Some users are trying to be proactive. For instance, the city of Chesapeake, Va., recently completed a nine-month internal audit of its Microsoft desktop software licenses and found itself  "to be in pretty good shape," said Janet Hadley, an account administrator for the municipality.

But other users are still getting their license-tracking in order so they will be prepared for potential audits.

"We're currently looking for an asset management tool to help us track software licenses and invoices more effectively," said Ken Walton, a Tampa, Fla.-based project manager at Verizon Communications. The telecommunications company can no longer monitor its licensing agreements manually, Walton said, "because we just don't have enough people."

At Harley-Davidson Motor Co. in Milwaukee, software contracts are currently administered by project managers. "But that's not what we want to be doing," said Shannon Kaul, an asset manager at the motorcycle maker. So the Harley-Davidson Inc. subsidiary plans to add a centralized contract manager "who can also assist with compliance issues," Kaul said.

Jane Disbrow, an analyst at Stamford, Conn.-based Gartner, said IT departments generally do a lousy job of monitoring their software agreements. "If your tech support people are like most tech support people, record-keeping is not their forte," she said.

Toyota Motor Corp. recently inked a global desktop and server enterprise licensing agreement with Microsoft that's supposedly "audit-proof," said Charlie Clark, a technician at the automaker's Toyota Technical Center USA Inc. unit in Ann Arbor, Mich.

Microsoft enterprise license holders "are less likely to be audited" than other users of its software, noted Gartner analyst Alvin Park. But Park added that he has been told by several Gartner clients that they were asked by Microsoft to conduct internal audits on server-based products that aren't covered by the enterprise agreements, including SQL Server and server versions of Windows.

Rebecca LaBrunerie, a Microsoft product manager for worldwide licensing and pricing, didn't dispute Park's comment. However, she did say that Microsoft has pulled back on the number of audits it conducts over the past year. "That doesn't mean that we won't talk with our customers about how many licenses they have," LaBrunerie added.

Jacqueline Woods, vice president of global pricing and licensing strategy at Oracle, said the company has kept the number of customer audits it conducts steady at about 400 annually for the past three years. That works out to less than one-tenth of 1% of Oracle's installed base of 200,000 customers, Woods said.

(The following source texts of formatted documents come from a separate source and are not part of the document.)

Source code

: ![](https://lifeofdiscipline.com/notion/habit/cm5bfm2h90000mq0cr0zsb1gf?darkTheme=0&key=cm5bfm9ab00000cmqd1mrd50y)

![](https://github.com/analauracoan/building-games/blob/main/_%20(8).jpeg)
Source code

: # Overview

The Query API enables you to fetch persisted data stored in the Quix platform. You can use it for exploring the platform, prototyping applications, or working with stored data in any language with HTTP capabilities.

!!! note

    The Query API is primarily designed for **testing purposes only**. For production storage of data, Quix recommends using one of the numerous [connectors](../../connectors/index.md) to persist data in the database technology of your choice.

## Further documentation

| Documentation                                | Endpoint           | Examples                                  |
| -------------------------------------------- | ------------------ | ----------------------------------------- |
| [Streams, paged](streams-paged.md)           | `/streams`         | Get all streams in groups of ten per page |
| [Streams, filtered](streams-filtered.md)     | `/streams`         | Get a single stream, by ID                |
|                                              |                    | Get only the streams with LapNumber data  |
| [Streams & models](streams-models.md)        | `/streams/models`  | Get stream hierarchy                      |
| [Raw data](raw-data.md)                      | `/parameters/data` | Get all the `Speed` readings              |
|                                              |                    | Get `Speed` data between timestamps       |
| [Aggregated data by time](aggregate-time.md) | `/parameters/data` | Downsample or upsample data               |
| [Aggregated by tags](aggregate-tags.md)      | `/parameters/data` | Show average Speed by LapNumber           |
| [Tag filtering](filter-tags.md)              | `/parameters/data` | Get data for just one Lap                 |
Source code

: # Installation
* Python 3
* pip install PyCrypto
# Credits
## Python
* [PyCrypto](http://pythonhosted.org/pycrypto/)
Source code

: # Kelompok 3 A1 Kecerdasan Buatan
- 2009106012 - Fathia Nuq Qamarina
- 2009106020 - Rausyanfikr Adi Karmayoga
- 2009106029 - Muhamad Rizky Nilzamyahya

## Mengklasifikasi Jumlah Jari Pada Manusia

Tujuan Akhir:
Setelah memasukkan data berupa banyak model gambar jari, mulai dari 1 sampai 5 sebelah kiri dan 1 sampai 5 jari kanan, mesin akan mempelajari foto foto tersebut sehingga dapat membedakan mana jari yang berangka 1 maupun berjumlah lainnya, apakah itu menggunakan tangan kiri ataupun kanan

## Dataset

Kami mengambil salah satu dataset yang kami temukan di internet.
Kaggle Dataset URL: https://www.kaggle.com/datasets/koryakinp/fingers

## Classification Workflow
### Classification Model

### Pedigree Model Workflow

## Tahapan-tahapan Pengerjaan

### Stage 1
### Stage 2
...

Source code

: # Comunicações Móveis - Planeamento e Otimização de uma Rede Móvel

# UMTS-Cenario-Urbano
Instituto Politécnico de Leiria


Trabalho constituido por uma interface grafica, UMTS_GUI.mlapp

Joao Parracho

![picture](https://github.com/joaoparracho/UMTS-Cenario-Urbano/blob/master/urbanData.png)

In addition, at least 25% of the audits Oracle does are requested by the customers themselves, she said.

El Segundo, Calif.-based Candle Corp. confirmed that it has become much more aggressive about trying to curb piracy of its software. Since launching a formal program a year ago, Candle has audited more than 1,000 of its 5,000 or so customers, said Steve Gerrity, assistant vice president of contracts and administration.

"We view audits as a cost-effective way to defend our intellectual property," Gerrity said. But he added that Candle has seen an increase of 1% to 2% in revenue as a result of the audit program.

Peter Beruk, director of antipiracy at Network Associates Inc. in Santa Clara, Calif., said the security software vendor has also recently increased the number of compliance-related audits it's conducting. But it's "not sending out audit letters to 50 customers a week," he added. "We're doing this more on a case-by-case basis."

Even so, some attendees said the audit threat could hurt user-vendor relationships. "It's like the vendor is saying, 'We don't trust you,' " said Pat Kitchen, director of IT administration and coordination at Pactiv Corp., a Lake Forest, Ill.-based packaging manufacturer.